The Death of the Role: Product Work in the Age of Codex
How OpenAI is collapsing traditional boundaries to build the next generation of desktop intelligence
The traditional hierarchy of product development is dissolving. In the old world, a product manager defined the requirements, a designer sketched the interface, and an engineer wrote the logic. These roles were distinct silos, separated by handoffs and documentation. But at OpenAI, the development of the Codex desktop app suggests a different future. Andrew Ambrosino, who leads the project, describes a reality where nearly every employee—not just the technical staff—uses Codex weekly to build. When the barrier between an idea and its implementation drops to near zero, the very concept of a 'role' begins to lose its utility. We are moving toward a period where the ability to execute is no longer a specialised craft, but a baseline expectation.
The Rise of Professional Taste
If anyone can build, what becomes the differentiator? The answer lies in 'taste'. This is not a vague aesthetic preference, but a rigorous professional capability. In an AI-first workplace, taste is the ability to discern which solutions are worth building and which are merely functional. It is the judgment required to navigate the infinite possibilities an LLM can generate. As the cost of production falls, the value of curation rises. The winners will not be those who can write the most code, but those who can direct the machine toward outcomes that feel intentional, coherent, and useful. This requires a deep understanding of user psychology and a refusal to settle for the first mediocre output the model provides.
When everyone can build anything, the only remaining moat is the quality of your judgment.
Ambrosino’s team operates on what he calls a 'zone defense' model. Instead of rigid individual responsibilities, the team moves fluidly to cover gaps. This is not to say that roles should be abolished entirely—doing so would create chaos—but rather that they should be collapsed. The goal is to eliminate the friction of handoffs. If a product manager can use Codex to prototype a feature, they don't need to wait for an engineering sprint. This speed changes the nature of experimentation.
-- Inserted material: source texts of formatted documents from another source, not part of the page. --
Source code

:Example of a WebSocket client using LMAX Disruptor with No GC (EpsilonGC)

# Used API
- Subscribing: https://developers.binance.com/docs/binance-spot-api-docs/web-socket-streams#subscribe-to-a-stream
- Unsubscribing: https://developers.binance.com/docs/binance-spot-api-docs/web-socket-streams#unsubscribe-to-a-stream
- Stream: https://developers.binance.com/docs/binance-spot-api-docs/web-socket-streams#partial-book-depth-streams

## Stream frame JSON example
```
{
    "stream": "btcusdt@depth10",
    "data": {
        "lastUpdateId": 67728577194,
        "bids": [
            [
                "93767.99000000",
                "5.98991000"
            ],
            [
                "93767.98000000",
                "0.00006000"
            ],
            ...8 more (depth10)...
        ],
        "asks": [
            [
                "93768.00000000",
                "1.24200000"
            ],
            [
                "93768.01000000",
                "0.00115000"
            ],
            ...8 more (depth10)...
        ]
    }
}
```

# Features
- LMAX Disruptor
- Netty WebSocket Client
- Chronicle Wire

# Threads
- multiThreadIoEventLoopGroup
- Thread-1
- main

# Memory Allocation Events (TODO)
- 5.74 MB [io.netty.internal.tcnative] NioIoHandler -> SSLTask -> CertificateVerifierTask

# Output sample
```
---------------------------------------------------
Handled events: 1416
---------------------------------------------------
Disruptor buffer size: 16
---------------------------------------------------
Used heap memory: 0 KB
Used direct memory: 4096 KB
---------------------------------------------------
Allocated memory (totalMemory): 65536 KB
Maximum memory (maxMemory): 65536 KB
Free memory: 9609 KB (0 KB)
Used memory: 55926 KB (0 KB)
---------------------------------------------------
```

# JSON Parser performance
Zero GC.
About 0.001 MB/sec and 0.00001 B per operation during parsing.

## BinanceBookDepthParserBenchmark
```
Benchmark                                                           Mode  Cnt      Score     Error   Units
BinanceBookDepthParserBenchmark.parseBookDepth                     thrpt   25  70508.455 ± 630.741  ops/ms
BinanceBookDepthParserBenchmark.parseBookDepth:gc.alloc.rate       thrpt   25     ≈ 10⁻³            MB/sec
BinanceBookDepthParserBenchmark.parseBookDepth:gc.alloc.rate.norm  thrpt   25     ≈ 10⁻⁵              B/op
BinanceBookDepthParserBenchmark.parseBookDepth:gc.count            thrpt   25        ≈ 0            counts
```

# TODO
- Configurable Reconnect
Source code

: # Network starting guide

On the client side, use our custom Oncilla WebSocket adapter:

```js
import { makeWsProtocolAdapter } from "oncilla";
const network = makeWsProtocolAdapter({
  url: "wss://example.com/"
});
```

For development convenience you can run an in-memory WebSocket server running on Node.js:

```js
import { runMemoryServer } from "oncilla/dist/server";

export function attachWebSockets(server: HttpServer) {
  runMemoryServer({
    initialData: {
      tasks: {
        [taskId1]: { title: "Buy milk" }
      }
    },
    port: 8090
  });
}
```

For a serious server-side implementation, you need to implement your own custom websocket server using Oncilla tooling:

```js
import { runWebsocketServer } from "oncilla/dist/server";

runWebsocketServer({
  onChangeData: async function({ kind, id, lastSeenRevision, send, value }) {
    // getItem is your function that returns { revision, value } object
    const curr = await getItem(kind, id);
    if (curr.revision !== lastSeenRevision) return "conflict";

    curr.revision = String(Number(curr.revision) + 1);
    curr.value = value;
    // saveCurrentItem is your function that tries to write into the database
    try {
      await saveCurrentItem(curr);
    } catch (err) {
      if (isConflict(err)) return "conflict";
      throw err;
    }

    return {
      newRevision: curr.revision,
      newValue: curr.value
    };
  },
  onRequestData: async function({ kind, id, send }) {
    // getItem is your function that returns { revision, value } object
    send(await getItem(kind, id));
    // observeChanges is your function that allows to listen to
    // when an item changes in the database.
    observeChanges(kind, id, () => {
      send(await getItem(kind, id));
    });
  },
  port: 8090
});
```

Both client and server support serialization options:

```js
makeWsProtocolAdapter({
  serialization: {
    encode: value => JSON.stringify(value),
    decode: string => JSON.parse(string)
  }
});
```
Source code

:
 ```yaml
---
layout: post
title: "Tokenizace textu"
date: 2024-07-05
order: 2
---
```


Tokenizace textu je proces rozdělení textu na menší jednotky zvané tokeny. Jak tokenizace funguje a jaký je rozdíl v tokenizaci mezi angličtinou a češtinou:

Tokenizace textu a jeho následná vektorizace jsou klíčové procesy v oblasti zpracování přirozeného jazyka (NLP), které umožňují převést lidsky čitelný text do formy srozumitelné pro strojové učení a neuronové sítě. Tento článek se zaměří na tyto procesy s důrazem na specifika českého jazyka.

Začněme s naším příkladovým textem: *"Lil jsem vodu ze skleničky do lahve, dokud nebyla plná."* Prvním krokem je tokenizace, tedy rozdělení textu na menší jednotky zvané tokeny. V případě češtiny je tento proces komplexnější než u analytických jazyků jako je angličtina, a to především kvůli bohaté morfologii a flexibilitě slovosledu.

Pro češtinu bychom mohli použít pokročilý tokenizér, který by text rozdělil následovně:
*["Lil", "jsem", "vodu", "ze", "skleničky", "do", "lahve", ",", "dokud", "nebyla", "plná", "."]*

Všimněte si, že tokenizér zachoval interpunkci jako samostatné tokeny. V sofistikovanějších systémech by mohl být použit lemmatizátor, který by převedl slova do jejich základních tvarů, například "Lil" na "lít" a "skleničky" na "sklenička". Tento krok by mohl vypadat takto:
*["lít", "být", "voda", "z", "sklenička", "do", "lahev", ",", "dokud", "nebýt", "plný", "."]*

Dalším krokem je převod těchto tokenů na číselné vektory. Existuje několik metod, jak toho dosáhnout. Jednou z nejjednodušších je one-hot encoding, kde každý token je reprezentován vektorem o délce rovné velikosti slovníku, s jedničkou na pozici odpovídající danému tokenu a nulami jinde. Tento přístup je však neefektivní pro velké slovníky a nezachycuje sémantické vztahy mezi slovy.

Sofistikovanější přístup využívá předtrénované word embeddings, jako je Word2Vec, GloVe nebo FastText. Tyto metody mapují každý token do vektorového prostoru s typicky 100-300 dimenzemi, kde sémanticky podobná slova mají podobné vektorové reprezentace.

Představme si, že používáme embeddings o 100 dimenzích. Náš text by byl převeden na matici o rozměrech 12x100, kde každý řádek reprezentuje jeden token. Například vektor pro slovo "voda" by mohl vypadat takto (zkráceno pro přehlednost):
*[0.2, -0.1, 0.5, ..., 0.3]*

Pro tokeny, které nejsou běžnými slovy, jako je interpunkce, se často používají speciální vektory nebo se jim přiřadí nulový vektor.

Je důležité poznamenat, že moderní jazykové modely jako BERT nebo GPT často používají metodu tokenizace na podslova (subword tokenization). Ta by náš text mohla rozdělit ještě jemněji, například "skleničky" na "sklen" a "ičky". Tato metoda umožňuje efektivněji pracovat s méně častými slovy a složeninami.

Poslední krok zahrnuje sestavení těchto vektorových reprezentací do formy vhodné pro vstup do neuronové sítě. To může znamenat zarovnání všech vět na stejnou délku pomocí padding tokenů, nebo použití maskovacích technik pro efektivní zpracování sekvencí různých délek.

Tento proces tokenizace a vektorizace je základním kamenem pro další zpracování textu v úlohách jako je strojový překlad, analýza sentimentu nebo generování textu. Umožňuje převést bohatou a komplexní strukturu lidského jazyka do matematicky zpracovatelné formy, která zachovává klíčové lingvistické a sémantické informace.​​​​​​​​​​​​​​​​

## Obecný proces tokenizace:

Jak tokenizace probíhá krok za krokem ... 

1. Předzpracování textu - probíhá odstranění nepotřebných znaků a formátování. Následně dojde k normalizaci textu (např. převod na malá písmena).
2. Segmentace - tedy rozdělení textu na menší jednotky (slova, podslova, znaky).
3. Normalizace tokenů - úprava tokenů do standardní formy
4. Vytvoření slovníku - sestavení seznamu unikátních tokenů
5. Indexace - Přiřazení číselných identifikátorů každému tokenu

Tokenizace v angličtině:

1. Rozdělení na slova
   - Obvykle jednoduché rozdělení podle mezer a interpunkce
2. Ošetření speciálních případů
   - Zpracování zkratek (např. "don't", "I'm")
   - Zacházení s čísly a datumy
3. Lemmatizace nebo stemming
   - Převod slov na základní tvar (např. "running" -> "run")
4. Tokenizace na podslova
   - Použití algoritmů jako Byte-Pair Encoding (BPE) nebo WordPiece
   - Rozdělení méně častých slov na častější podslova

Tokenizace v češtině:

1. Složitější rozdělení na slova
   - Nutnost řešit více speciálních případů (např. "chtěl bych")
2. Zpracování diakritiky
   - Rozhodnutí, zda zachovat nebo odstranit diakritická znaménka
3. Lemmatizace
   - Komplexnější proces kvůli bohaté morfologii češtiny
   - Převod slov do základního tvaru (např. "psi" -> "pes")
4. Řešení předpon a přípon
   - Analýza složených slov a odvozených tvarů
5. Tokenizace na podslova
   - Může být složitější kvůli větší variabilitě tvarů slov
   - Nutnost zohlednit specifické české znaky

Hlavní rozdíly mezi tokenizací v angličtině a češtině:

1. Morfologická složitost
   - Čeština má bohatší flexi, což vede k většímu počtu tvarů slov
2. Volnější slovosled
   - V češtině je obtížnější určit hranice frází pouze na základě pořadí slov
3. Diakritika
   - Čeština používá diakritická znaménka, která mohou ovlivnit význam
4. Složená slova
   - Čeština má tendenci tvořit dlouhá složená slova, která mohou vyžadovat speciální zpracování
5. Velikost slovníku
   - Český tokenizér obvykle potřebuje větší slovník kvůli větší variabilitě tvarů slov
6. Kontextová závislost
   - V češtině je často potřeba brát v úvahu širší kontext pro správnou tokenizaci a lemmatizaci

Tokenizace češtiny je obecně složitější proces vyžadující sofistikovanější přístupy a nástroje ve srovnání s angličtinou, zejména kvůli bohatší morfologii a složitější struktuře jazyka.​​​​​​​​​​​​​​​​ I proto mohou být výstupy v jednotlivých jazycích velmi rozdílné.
You can fail faster, iterate more aggressively, and move from a hypothesis to a working model in hours rather than weeks.
- Direct execution: Moving from specification to prototype without intermediaries.
- Curation over creation: Shifting focus from writing lines of code to refining system intent.
- Fluidity: Replacing rigid departmental silos with cross-functional 'zone' coverage.
- Taste as a moat: Using high-level judgment to separate signal from AI-generated noise.
The vision for Codex is to serve as a home base, a central nervous system that coordinates work across ChatGPT, existing tools, and the user's personal workflows. It is an attempt to move AI from a chat interface into a pervasive desktop layer. This shift implies that the computer is no longer just a tool we use, but an agent that understands our intent. For agency owners and builders, this means the competitive advantage is shifting away from technical execution and toward the ability to orchestrate complex, AI-driven systems.
Ultimately, the collapse of roles forces a return to the fundamental question of product: what is actually worth making? When the 'how' becomes trivial, the 'why' becomes everything. The companies that thrive will be those that stop obsessing over process and start obsessing over the quality of the problems they solve.
In an era of automated execution, professional judgment and taste are the only sustainable competitive advantages.